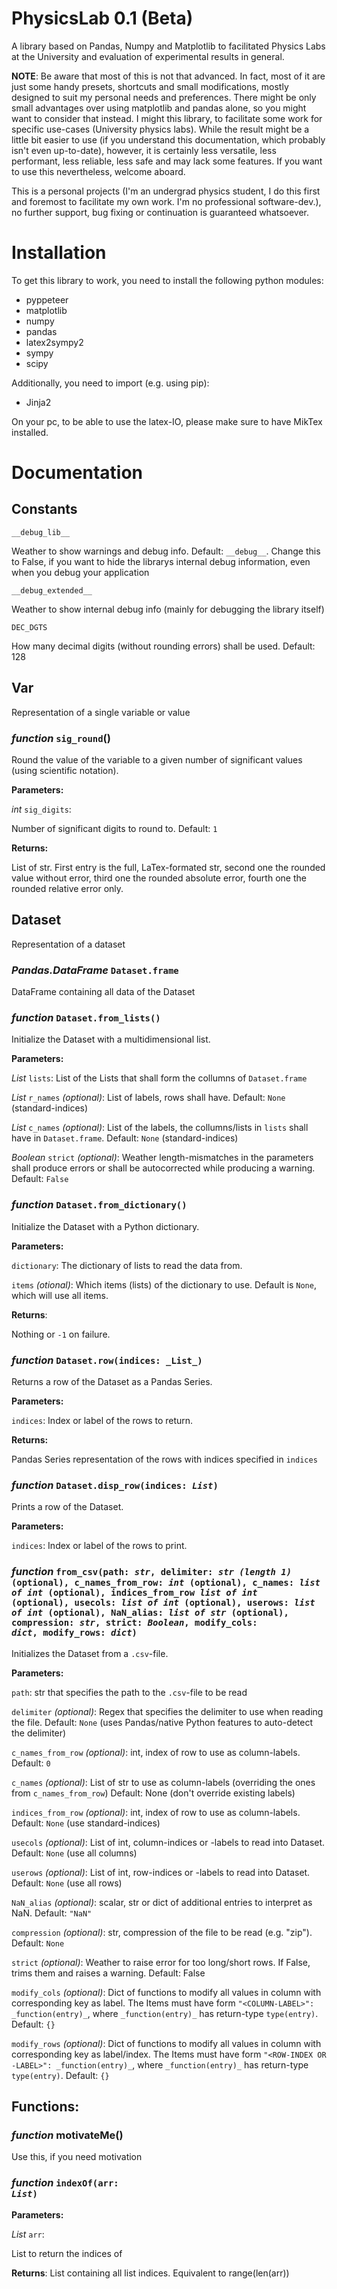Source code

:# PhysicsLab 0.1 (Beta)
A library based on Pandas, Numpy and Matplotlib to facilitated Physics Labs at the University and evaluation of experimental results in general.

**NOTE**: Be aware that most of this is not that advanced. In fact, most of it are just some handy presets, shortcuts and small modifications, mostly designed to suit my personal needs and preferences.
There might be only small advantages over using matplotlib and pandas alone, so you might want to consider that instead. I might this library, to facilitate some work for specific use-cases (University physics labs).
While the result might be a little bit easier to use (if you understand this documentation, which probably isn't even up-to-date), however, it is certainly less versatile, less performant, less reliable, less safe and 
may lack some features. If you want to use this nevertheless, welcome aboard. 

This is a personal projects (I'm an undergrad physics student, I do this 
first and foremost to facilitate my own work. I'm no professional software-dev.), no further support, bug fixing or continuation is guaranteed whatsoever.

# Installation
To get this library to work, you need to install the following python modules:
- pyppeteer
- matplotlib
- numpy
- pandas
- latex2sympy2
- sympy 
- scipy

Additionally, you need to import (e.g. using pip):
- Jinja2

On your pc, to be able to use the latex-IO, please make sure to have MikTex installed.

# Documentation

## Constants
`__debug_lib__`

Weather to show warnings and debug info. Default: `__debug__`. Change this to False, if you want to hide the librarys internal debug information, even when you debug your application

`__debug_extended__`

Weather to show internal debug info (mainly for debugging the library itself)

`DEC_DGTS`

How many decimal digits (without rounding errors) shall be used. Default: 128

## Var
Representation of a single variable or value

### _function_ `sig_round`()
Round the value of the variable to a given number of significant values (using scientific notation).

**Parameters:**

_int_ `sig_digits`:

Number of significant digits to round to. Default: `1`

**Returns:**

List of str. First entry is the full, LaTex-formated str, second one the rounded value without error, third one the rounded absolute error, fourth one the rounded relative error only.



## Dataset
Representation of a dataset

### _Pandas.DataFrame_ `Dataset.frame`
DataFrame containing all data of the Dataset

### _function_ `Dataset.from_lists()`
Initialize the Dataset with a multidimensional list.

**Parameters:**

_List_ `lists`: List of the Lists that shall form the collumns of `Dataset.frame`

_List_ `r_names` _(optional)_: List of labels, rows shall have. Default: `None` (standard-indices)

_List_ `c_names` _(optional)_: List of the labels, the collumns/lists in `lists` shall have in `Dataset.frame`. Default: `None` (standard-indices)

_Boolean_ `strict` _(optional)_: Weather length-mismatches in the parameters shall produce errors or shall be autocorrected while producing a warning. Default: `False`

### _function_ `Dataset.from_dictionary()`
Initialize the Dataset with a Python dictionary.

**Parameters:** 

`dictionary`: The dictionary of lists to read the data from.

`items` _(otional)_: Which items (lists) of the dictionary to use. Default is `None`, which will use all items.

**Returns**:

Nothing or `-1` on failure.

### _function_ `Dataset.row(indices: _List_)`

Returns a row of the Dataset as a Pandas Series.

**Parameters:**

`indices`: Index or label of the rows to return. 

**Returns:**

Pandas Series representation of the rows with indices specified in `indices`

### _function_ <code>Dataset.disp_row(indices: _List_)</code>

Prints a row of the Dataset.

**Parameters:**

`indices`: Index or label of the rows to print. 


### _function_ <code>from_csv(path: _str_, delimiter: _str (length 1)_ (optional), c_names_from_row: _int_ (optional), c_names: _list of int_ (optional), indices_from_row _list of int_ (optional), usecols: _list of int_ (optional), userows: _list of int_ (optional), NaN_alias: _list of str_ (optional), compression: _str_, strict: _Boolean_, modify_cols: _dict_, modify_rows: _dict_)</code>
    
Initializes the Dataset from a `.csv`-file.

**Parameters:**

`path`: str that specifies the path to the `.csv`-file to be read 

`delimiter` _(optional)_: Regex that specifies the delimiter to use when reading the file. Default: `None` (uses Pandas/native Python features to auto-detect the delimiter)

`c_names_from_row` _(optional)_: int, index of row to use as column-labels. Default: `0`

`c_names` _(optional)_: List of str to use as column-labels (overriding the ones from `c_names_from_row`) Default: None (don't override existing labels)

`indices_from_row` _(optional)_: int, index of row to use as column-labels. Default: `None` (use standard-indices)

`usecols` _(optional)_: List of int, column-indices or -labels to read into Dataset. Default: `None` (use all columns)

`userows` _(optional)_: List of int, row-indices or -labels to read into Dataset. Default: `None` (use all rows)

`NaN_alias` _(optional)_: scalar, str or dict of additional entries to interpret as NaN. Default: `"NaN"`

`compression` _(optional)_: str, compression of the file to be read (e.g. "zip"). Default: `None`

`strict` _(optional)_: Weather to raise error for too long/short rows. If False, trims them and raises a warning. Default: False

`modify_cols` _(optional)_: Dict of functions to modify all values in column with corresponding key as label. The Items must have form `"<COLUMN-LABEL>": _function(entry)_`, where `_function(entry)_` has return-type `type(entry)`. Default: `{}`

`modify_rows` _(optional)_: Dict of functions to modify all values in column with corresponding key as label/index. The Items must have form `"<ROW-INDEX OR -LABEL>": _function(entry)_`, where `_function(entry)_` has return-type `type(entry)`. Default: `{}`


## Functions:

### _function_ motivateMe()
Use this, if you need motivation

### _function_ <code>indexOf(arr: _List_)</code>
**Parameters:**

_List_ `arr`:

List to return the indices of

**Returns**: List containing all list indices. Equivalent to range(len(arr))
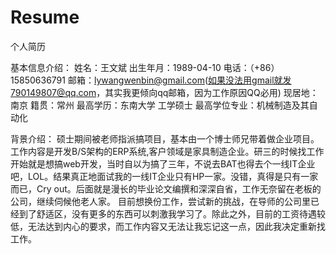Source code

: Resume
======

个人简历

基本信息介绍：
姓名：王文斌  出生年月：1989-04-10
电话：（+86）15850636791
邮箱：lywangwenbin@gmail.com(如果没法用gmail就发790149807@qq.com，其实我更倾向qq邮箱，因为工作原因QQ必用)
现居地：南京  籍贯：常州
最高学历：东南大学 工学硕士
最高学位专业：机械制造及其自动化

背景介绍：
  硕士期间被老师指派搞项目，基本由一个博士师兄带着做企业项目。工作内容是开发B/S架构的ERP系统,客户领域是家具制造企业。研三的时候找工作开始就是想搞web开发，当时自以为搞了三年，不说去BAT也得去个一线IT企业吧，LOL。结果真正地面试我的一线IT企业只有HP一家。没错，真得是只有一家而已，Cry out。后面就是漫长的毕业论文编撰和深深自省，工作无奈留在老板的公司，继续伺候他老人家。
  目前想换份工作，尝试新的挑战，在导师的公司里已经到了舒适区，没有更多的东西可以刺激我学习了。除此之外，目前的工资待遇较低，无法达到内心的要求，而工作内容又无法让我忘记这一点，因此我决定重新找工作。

++++++++++

_ACTION ITEM:_
Working from the material above, retype exactly the lines from the one with "may lack some" through the one with "# Installation", both included, and only those lines.

_SOLVED EXERCISE:_
may lack some features. If you want to use this nevertheless, welcome aboard. 

This is a personal projects (I'm an undergrad physics student, I do this 
first and foremost to facilitate my own work. I'm no professional software-dev.), no further support, bug fixing or continuation is guaranteed whatsoever.

# Installation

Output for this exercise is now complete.